YOUR TASK:
Check each line of the entries below for the word "totally", and copy the lines that have it.

(Plain-text document sources)
####################
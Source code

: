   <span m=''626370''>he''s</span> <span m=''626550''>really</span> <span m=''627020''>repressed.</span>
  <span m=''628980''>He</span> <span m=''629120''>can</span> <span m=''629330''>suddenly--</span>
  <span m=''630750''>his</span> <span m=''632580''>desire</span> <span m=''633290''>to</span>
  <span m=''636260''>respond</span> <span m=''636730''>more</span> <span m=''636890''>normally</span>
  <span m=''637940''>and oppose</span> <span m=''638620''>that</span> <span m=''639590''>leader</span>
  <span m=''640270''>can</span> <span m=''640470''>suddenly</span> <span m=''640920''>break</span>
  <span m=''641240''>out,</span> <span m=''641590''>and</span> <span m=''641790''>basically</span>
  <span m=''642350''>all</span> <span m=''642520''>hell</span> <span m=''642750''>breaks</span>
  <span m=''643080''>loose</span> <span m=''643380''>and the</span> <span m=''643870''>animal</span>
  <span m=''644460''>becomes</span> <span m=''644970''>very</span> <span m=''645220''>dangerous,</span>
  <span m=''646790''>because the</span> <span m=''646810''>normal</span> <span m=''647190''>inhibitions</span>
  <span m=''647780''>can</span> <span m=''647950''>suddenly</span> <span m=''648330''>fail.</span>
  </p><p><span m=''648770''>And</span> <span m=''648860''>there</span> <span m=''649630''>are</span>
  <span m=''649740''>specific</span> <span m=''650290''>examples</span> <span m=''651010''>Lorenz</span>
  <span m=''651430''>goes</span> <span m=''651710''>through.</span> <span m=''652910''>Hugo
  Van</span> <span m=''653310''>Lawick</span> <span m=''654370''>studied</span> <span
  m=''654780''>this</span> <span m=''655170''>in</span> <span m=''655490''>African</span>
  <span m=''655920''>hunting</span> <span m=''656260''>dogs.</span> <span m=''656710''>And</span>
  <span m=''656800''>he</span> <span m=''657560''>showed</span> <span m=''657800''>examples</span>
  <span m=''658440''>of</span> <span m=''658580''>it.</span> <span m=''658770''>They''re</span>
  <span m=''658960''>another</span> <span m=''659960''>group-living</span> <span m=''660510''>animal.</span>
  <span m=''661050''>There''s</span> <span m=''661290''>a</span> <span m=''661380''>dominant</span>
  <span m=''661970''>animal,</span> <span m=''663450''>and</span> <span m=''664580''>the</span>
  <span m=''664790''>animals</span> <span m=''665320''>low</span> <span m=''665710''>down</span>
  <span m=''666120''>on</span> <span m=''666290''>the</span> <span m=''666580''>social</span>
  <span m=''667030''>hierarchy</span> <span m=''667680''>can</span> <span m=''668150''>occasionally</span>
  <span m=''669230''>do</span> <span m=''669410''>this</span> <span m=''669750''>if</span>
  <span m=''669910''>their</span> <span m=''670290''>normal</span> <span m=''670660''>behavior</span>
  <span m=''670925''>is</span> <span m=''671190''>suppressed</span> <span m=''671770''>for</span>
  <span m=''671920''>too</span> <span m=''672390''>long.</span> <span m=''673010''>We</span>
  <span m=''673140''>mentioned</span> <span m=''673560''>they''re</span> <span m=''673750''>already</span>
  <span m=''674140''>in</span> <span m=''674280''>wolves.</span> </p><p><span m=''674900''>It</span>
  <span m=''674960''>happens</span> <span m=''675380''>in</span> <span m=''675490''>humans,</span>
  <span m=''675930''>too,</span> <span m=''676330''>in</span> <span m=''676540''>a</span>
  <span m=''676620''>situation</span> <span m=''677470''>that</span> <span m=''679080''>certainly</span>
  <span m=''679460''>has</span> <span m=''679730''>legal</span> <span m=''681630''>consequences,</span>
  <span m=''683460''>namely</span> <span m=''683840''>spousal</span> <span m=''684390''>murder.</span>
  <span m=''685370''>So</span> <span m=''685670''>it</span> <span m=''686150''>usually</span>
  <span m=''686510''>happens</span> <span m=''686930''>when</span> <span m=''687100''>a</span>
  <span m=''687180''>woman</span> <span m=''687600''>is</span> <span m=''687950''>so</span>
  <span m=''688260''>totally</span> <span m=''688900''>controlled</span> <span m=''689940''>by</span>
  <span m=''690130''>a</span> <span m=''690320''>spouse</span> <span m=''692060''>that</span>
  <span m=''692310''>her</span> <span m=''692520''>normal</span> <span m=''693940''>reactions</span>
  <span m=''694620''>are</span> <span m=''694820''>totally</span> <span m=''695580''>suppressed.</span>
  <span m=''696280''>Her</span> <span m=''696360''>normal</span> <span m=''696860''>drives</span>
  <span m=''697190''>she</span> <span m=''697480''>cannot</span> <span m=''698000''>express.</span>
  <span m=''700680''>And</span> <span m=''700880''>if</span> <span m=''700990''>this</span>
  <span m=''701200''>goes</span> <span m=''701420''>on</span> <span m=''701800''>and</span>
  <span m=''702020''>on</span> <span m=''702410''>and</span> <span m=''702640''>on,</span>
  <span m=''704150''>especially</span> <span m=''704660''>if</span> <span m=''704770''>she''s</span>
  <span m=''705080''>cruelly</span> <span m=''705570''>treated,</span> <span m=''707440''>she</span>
####################
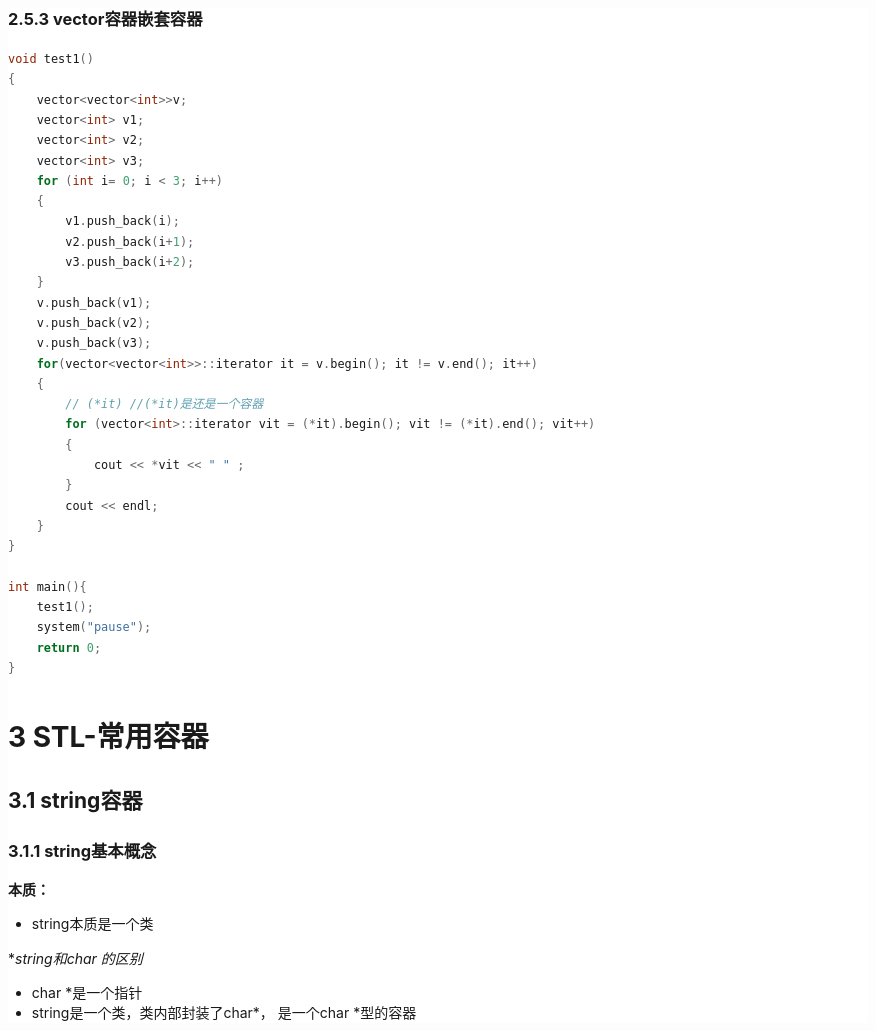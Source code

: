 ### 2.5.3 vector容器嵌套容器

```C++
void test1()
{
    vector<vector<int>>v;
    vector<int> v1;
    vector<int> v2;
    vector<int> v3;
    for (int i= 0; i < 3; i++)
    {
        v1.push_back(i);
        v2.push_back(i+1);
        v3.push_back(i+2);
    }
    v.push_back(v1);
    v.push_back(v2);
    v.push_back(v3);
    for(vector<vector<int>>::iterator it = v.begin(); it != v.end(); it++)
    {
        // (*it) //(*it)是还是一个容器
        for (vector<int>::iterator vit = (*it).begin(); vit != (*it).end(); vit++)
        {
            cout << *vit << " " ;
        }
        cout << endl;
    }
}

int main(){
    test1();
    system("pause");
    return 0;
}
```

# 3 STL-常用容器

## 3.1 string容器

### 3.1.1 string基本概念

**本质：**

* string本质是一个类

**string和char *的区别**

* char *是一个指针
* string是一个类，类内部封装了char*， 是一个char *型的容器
####################
ANSWER SPACE:
  <span m=''688260''>totally</span> <span m=''688900''>controlled</span> <span m=''689940''>by</span>
  <span m=''694620''>are</span> <span m=''694820''>totally</span> <span m=''695580''>suppressed.</span>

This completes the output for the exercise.